Search the records for "html" and copy each line that holds it.

Data records
::::

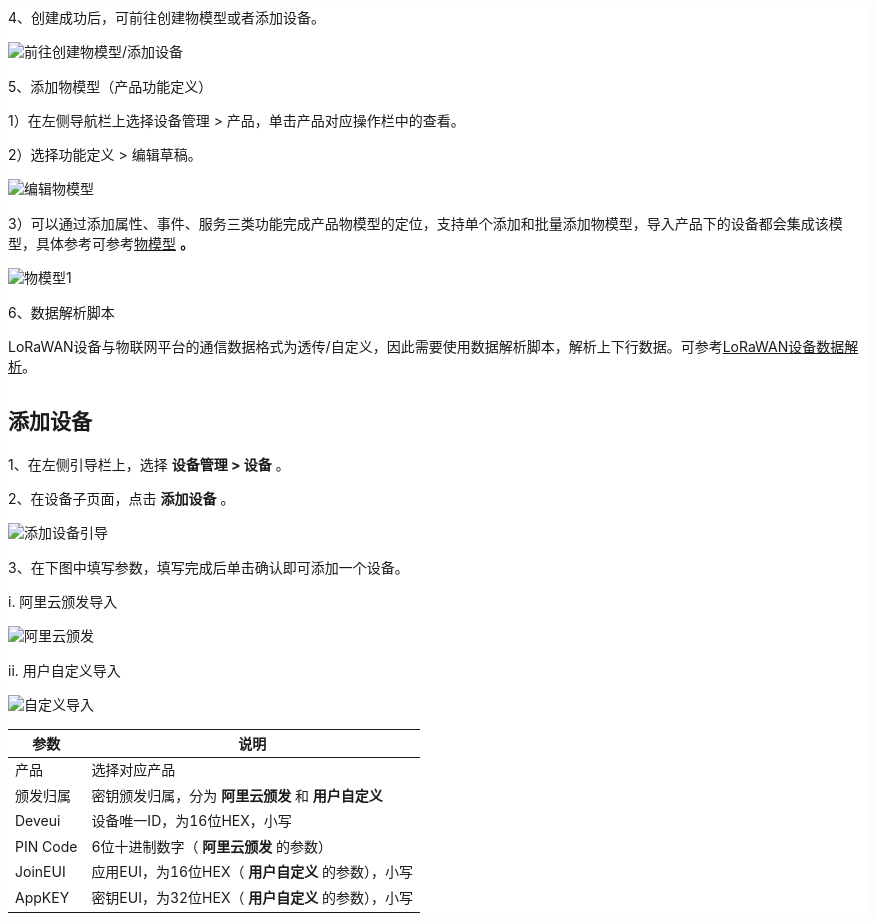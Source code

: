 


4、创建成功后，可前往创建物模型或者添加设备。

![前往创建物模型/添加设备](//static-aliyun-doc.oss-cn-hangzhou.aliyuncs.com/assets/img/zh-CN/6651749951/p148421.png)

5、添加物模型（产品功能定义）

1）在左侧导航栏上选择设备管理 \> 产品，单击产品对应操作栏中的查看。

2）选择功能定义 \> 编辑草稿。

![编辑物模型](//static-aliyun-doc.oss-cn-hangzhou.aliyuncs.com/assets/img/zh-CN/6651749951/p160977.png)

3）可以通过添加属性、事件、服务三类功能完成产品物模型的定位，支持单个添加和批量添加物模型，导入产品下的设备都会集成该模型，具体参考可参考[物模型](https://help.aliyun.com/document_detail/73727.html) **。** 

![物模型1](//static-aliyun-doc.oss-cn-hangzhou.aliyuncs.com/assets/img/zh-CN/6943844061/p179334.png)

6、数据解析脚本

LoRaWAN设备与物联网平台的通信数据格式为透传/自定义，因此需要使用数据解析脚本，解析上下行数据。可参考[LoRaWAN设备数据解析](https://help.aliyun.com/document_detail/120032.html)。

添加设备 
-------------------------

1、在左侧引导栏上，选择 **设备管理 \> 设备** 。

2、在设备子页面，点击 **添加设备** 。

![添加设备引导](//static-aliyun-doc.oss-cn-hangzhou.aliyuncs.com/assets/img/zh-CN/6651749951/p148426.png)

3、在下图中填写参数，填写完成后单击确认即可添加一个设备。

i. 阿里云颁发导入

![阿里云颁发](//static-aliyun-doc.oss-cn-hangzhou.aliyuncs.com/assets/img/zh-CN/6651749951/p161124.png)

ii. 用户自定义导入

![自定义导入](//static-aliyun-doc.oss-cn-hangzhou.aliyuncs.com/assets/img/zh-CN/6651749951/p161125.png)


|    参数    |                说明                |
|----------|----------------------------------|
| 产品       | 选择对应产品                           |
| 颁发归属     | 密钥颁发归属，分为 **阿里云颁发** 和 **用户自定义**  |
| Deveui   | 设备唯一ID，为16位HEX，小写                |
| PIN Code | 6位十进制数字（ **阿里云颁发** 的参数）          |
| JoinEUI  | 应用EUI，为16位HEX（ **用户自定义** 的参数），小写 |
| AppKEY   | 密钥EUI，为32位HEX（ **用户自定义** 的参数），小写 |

::::

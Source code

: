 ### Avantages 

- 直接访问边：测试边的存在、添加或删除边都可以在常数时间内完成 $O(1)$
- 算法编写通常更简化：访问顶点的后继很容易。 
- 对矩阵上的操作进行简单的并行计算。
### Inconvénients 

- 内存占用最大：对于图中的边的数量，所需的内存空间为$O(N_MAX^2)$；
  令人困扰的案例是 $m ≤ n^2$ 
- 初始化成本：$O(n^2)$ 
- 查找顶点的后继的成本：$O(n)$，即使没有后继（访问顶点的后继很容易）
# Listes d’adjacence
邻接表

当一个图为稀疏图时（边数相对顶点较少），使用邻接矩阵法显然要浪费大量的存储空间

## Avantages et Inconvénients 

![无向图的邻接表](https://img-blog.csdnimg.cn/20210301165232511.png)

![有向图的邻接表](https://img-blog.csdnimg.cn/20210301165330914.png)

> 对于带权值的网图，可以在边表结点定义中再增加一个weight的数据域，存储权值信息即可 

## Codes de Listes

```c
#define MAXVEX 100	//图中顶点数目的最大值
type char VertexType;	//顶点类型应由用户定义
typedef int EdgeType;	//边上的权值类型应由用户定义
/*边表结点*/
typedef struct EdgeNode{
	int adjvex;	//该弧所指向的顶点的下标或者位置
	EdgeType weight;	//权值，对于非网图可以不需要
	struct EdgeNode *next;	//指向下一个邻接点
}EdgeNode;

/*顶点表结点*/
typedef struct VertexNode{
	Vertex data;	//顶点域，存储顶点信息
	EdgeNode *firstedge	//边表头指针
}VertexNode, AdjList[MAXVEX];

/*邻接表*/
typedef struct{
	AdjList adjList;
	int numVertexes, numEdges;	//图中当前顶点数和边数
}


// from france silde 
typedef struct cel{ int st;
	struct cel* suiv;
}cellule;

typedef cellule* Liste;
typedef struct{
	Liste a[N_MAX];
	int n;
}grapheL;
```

::::

▶ [Finished exercise]:
3）可以通过添加属性、事件、服务三类功能完成产品物模型的定位，支持单个添加和批量添加物模型，导入产品下的设备都会集成该模型，具体参考可参考[物模型](https://help.aliyun.com/document_detail/73727.html) **。** 
LoRaWAN设备与物联网平台的通信数据格式为透传/自定义，因此需要使用数据解析脚本，解析上下行数据。可参考[LoRaWAN设备数据解析](https://help.aliyun.com/document_detail/120032.html)。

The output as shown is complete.